**Your task:** Your task is to transcribe the entries below exactly, beginning with the line containing "use Appwrite\Client;" and ending with the final line, and to add nothing else.

**Working data:**
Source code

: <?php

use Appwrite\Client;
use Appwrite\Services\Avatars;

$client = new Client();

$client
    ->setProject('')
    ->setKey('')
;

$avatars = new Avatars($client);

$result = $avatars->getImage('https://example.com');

**Problem solution:**
use Appwrite\Client;
use Appwrite\Services\Avatars;

$client = new Client();

$client
    ->setProject('')
    ->setKey('')
;

$avatars = new Avatars($client);

$result = $avatars->getImage('https://example.com');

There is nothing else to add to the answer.